* [Exercise brief]
Filter out every line below that lacks "column", and copy the rest.

::::::::::

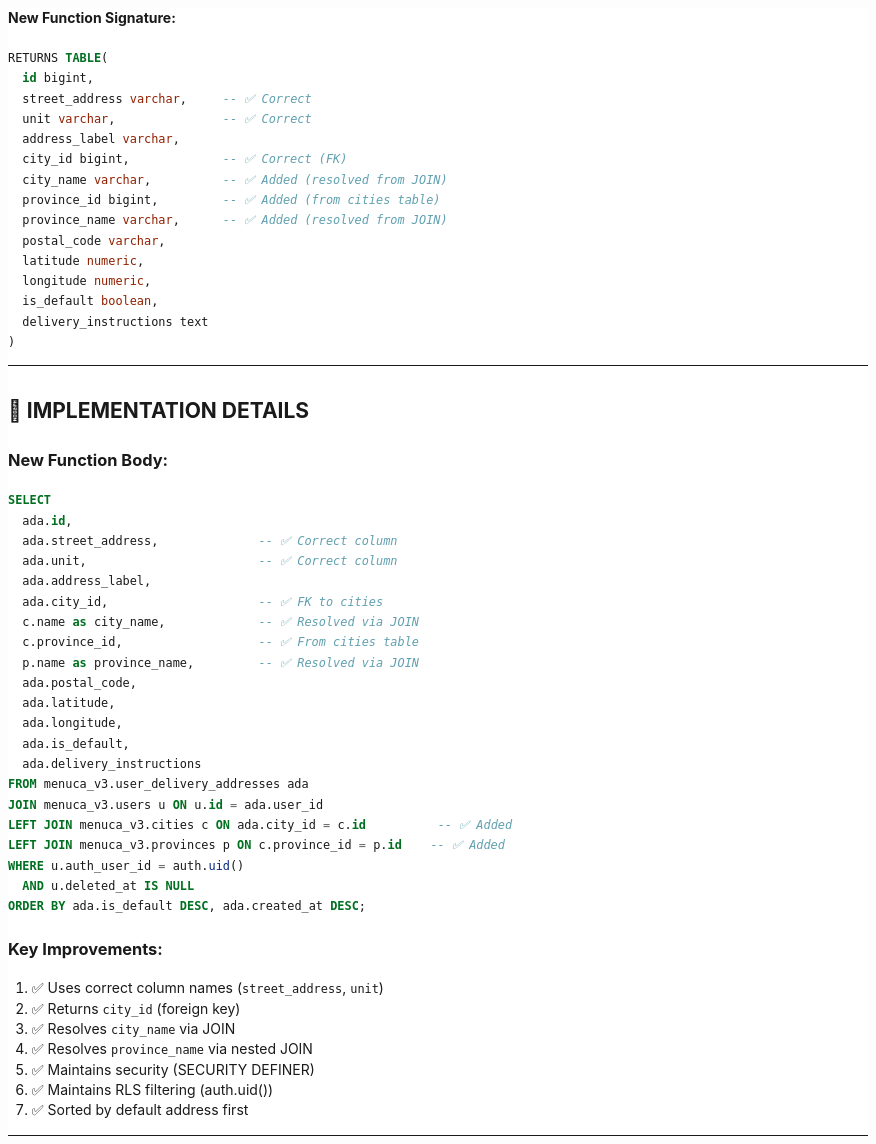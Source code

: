 #### **New Function Signature:**
```sql
RETURNS TABLE(
  id bigint,
  street_address varchar,     -- ✅ Correct
  unit varchar,               -- ✅ Correct
  address_label varchar,
  city_id bigint,             -- ✅ Correct (FK)
  city_name varchar,          -- ✅ Added (resolved from JOIN)
  province_id bigint,         -- ✅ Added (from cities table)
  province_name varchar,      -- ✅ Added (resolved from JOIN)
  postal_code varchar,
  latitude numeric,
  longitude numeric,
  is_default boolean,
  delivery_instructions text
)
```

---

## 🔧 **IMPLEMENTATION DETAILS**

### **New Function Body:**
```sql
SELECT 
  ada.id,
  ada.street_address,              -- ✅ Correct column
  ada.unit,                        -- ✅ Correct column
  ada.address_label,
  ada.city_id,                     -- ✅ FK to cities
  c.name as city_name,             -- ✅ Resolved via JOIN
  c.province_id,                   -- ✅ From cities table
  p.name as province_name,         -- ✅ Resolved via JOIN
  ada.postal_code,
  ada.latitude,
  ada.longitude,
  ada.is_default,
  ada.delivery_instructions
FROM menuca_v3.user_delivery_addresses ada
JOIN menuca_v3.users u ON u.id = ada.user_id
LEFT JOIN menuca_v3.cities c ON ada.city_id = c.id          -- ✅ Added
LEFT JOIN menuca_v3.provinces p ON c.province_id = p.id    -- ✅ Added
WHERE u.auth_user_id = auth.uid()
  AND u.deleted_at IS NULL
ORDER BY ada.is_default DESC, ada.created_at DESC;
```

### **Key Improvements:**
1. ✅ Uses correct column names (`street_address`, `unit`)
2. ✅ Returns `city_id` (foreign key)
3. ✅ Resolves `city_name` via JOIN
4. ✅ Resolves `province_name` via nested JOIN
5. ✅ Maintains security (SECURITY DEFINER)
6. ✅ Maintains RLS filtering (auth.uid())
7. ✅ Sorted by default address first

---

::::::::::

* [Exercise output]
  ada.street_address,              -- ✅ Correct column
  ada.unit,                        -- ✅ Correct column
1. ✅ Uses correct column names (`street_address`, `unit`)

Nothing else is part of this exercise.